By the way it's a Prime not logistic station .


----------



## SomeChick82 (Aug 27, 2015)

Yes. Some practically live there, all day every day. Refreshing, refreshing, refreshing. Warehouse workers finally told them to stay in their cars, not to be in the warehouse. So now they just take up the better parking


----------



## Poolepit (May 17, 2016)

Same here. I walk in and can't tell who's logged in and waiting or trying to get a block. I live 2.5 miles from the WH so wish they made them stay outside if you aren't on the clock. They take up a parking space regardless. I don't want them taking up all the chairs and in the way with people rolling carts in and out.


----------



## iyengar (Oct 7, 2016)

What can you do for 1 hour? At our warehouse they use to drop them. They stop doing it. I think because threes never enough time for delivery.


----------



## oicu812 (Aug 29, 2016)

Deliver 1 or 2 important packages that was undelivered the previous attempt.


----------



## marioramirez1973 (Oct 9, 2016)

iyengar said:


> What can you do for 1 hour? At our warehouse they use to drop them. They stop doing it. I think because threes never enough time for delivery.


It's Prime , there is 1 hour Rush Prime packages all the time or 2 o 3 short 2 hour that can be delivered in 1 hour .


----------



## soupergloo (Jul 24, 2015)

i've also seen an increase in 1-hour blocks .. i'd never consider doing it; you can either complete 1-2 hot wheels orders, or one 1-hour delivery from the warehouse max here.

we also have drivers without blocks just hanging out at the warehouse refreshing hoping to get something .. some drive 2+ hours away without a block hoping to get something by the time they get here


----------



## WMUber (Mar 22, 2016)

It seams at my (PrimeNow) warehouse, the one-hour blocks are released so the drivers who worked a three-hour block can round up to an even number (i.e. 3 to 4 or 7 to 8). This also helps the warehouse if they have a need for two-hour routes but have a surplus of one-hour divers on site.


----------



## Basmati (Sep 14, 2014)

I drop the one hour blocks whenever I accidentally pick them up. I think it is absolutely ridiculous for them to be releasing 1 hour blocks. Not worth the drive to the warehouse, then the drive to the drop off all for about $21. It would be about 90 minutes total drive time, with tolls, and a ton of miles on the vehicle. In the end, for me at least, it would result in barely any profit after expenses.


----------



## Keyser Söze (Jun 25, 2015)

Agree, 1 hours generally not worth it. But They drop the 1 hours because they will eventually get picked up by people in the parking lot or by someone already on a route who is looking to work some more.
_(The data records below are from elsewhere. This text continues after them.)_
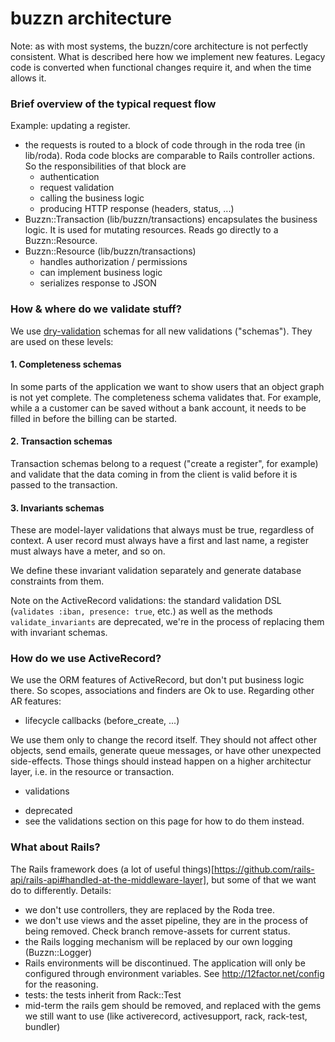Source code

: # buzzn architecture

Note: as with most systems, the buzzn/core architecture is not perfectly consistent. 
What is described here how we implement new features. Legacy code is converted when functional changes require it, and when the time allows it.

### Brief overview of the typical request flow

Example: updating a register.

- the requests is routed to a block of code through in the roda tree (in lib/roda). Roda code blocks are comparable to Rails controller actions. So the responsibilities of that block are
    - authentication
    - request validation
    - calling the business logic
    - producing HTTP response (headers, status, ...)
- Buzzn::Transaction (lib/buzzn/transactions) encapsulates the business logic. It is used for mutating resources. Reads go directly to a Buzzn::Resource.
- Buzzn::Resource (lib/buzzn/transactions)
    - handles authorization / permissions
    - can implement business logic
    - serializes response to JSON

### How & where do we validate stuff?

We use [dry-validation](dry-rb.org/gems/dry-validation) schemas for all new validations ("schemas"). They are used on these levels:

#### 1. Completeness schemas

In some parts of the application we want to show users that an object graph is not yet complete. The completeness schema validates that. For example, while a a customer can be saved without a bank account, it needs to be filled in before the billing can be started.

#### 2. Transaction schemas

Transaction schemas belong to a request ("create a register", for example) and validate that the data
coming in from the client is valid before it is passed to the transaction.

#### 3. Invariants schemas

These are model-layer validations that always must be true, regardless of context. A user record must always have a first and last name, a register must always have a meter, and so on.

We define these invariant validation separately and generate database constraints from them.

Note on the ActiveRecord validations: the standard validation DSL (`validates :iban, presence: true`, etc.) as well as the methods `validate_invariants` are deprecated, we're in the process of replacing them with invariant schemas.

### How do we use ActiveRecord?

We use the ORM features of ActiveRecord, but don't put business logic there. So scopes, associations and finders are Ok to use. Regarding other AR features:

* lifecycle callbacks (before_create, ...) 

We use them only to change the record itself. They should not affect other objects, send emails, generate queue messages, or have other unexpected side-effects. Those things should instead happen on a higher architectur layer, i.e. in the resource or transaction.

* validations

- deprecated
- see the validations section on this page for how to do them instead.

### What about Rails?

The Rails framework does (a lot of useful things)[https://github.com/rails-api/rails-api#handled-at-the-middleware-layer], but some of that we want do to differently. Details:

- we don't use controllers, they are replaced by the Roda tree.
- we don't use views and the asset pipeline, they are in the process of being removed. Check branch remove-assets for current status.
- the Rails logging mechanism will be replaced by our own logging (Buzzn::Logger)
- Rails environments will be discontinued. The application will only be configured through environment variables. See http://12factor.net/config for the reasoning.
- tests: the tests inherit from Rack::Test
- mid-term the rails gem should be removed, and replaced with the gems we still want to use (like activerecord, activesupport, rack, rack-test, bundler)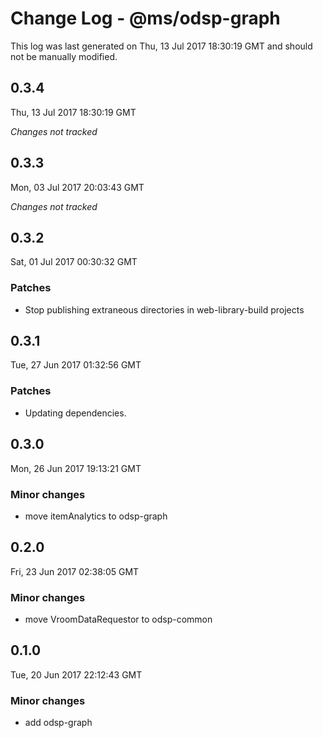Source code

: # Change Log - @ms/odsp-graph

This log was last generated on Thu, 13 Jul 2017 18:30:19 GMT and should not be manually modified.

## 0.3.4
Thu, 13 Jul 2017 18:30:19 GMT

*Changes not tracked*

## 0.3.3
Mon, 03 Jul 2017 20:03:43 GMT

*Changes not tracked*

## 0.3.2
Sat, 01 Jul 2017 00:30:32 GMT

### Patches

- Stop publishing extraneous directories in web-library-build projects

## 0.3.1
Tue, 27 Jun 2017 01:32:56 GMT

### Patches

- Updating dependencies.

## 0.3.0
Mon, 26 Jun 2017 19:13:21 GMT

### Minor changes

- move itemAnalytics to odsp-graph

## 0.2.0
Fri, 23 Jun 2017 02:38:05 GMT

### Minor changes

- move VroomDataRequestor to odsp-common

## 0.1.0
Tue, 20 Jun 2017 22:12:43 GMT

### Minor changes

- add odsp-graph

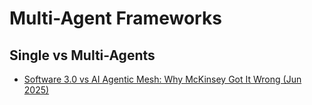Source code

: # Multi-Agent Frameworks

## Single vs Multi-Agents

* [Software 3.0 vs AI Agentic Mesh: Why McKinsey Got It Wrong (Jun 2025)](https://natesnewsletter.substack.com/p/software-30-vs-ai-agentic-mesh-why)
That's the only time I've ever kept a 1-hour block. I had a Saturday morning once where I had a 2 hour block and ended up adding 4 separate 1-hour blocks, all strung together. Wasn't bad at all. Each time they dropped them right on the 1/2 hour. And each of the routes was close to the FC. But yeah. Unless you live a few minutes away or are already at the FC or on a route, waste of time and gas.


----------



## LLXC (Nov 22, 2016)

I have started seeing 1 hour restaurant blocks recently.


----------